# Task prompt:
Leave every picture behind and copy the rest of the entries below exactly.

# Input records:
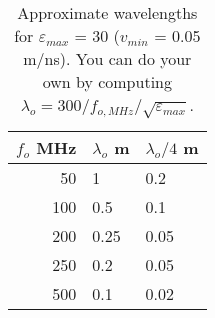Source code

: \documentclass[a4paper,12pt]{article}
\begin{document}
%
%
%
\begin{table}[!h]
\centering
\begin{tabular}{ r | l | l}
$f_o$ MHz & $\lambda_o$ m & $\lambda_o/4$ m \\
\hline
50 & 1 & 0.2 \\
100 & 0.5 & 0.1 \\
200 & 0.25 & 0.05 \\
250 & 0.2 & 0.05 \\
500 & 0.1 & 0.02 \\
\hline
\end{tabular}
\caption{Approximate wavelengths for $\varepsilon_{max}$ = 30 ($v_{min}$ = 0.05 m/ns). You can do your own by computing $\lambda_o=300/f_{o,MHz}/\sqrt{\varepsilon_{max}}$.}
 \label{tbl:wavelength}
 \end{table}
%
%


\end{document}
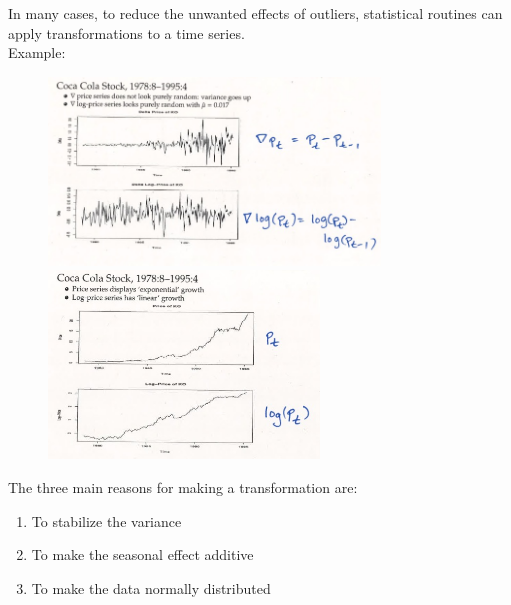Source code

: In many cases, to reduce the unwanted effects of outliers, statistical routines can apply transformations to a time series.\\

Example:

\begin{figure}[H]
  \centering
  \begin{minipage}{0.49\textwidth}
    \includegraphics[height=5cm]{images/Screenshot 2024-03-30 at 17.45.04.jpg} %
  \end{minipage}\hfill
  \begin{minipage}{0.49\textwidth}
    \includegraphics[height=5cm]{images/Screenshot 2024-03-30 at 17.46.58.jpg} %
  \end{minipage}
\end{figure}

The three main reasons for making a transformation are:
\begin{enumerate}[label=(\roman*)]
    \item To stabilize the variance
    \item To make the seasonal effect additive
    \item To make the data normally distributed
\end{enumerate}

# Task answer:
Source code

: \documentclass[a4paper,12pt]{article}
\begin{document}
%
%
%
\begin{table}[!h]
\centering
\begin{tabular}{ r | l | l}
$f_o$ MHz & $\lambda_o$ m & $\lambda_o/4$ m \\
\hline
50 & 1 & 0.2 \\
100 & 0.5 & 0.1 \\
200 & 0.25 & 0.05 \\
250 & 0.2 & 0.05 \\
500 & 0.1 & 0.02 \\
\hline
\end{tabular}
\caption{Approximate wavelengths for $\varepsilon_{max}$ = 30 ($v_{min}$ = 0.05 m/ns). You can do your own by computing $\lambda_o=300/f_{o,MHz}/\sqrt{\varepsilon_{max}}$.}
 \label{tbl:wavelength}
 \end{table}
%
%


\end{document}
Source code

: In many cases, to reduce the unwanted effects of outliers, statistical routines can apply transformations to a time series.\\

Example:

\begin{figure}[H]
  \centering
  \begin{minipage}{0.49\textwidth}
    \includegraphics[height=5cm]{images/Screenshot 2024-03-30 at 17.45.04.jpg} %
  \end{minipage}\hfill
  \begin{minipage}{0.49\textwidth}
    \includegraphics[height=5cm]{images/Screenshot 2024-03-30 at 17.46.58.jpg} %
  \end{minipage}
\end{figure}

The three main reasons for making a transformation are:
\begin{enumerate}[label=(\roman*)]
    \item To stabilize the variance
    \item To make the seasonal effect additive
    \item To make the data normally distributed
\end{enumerate}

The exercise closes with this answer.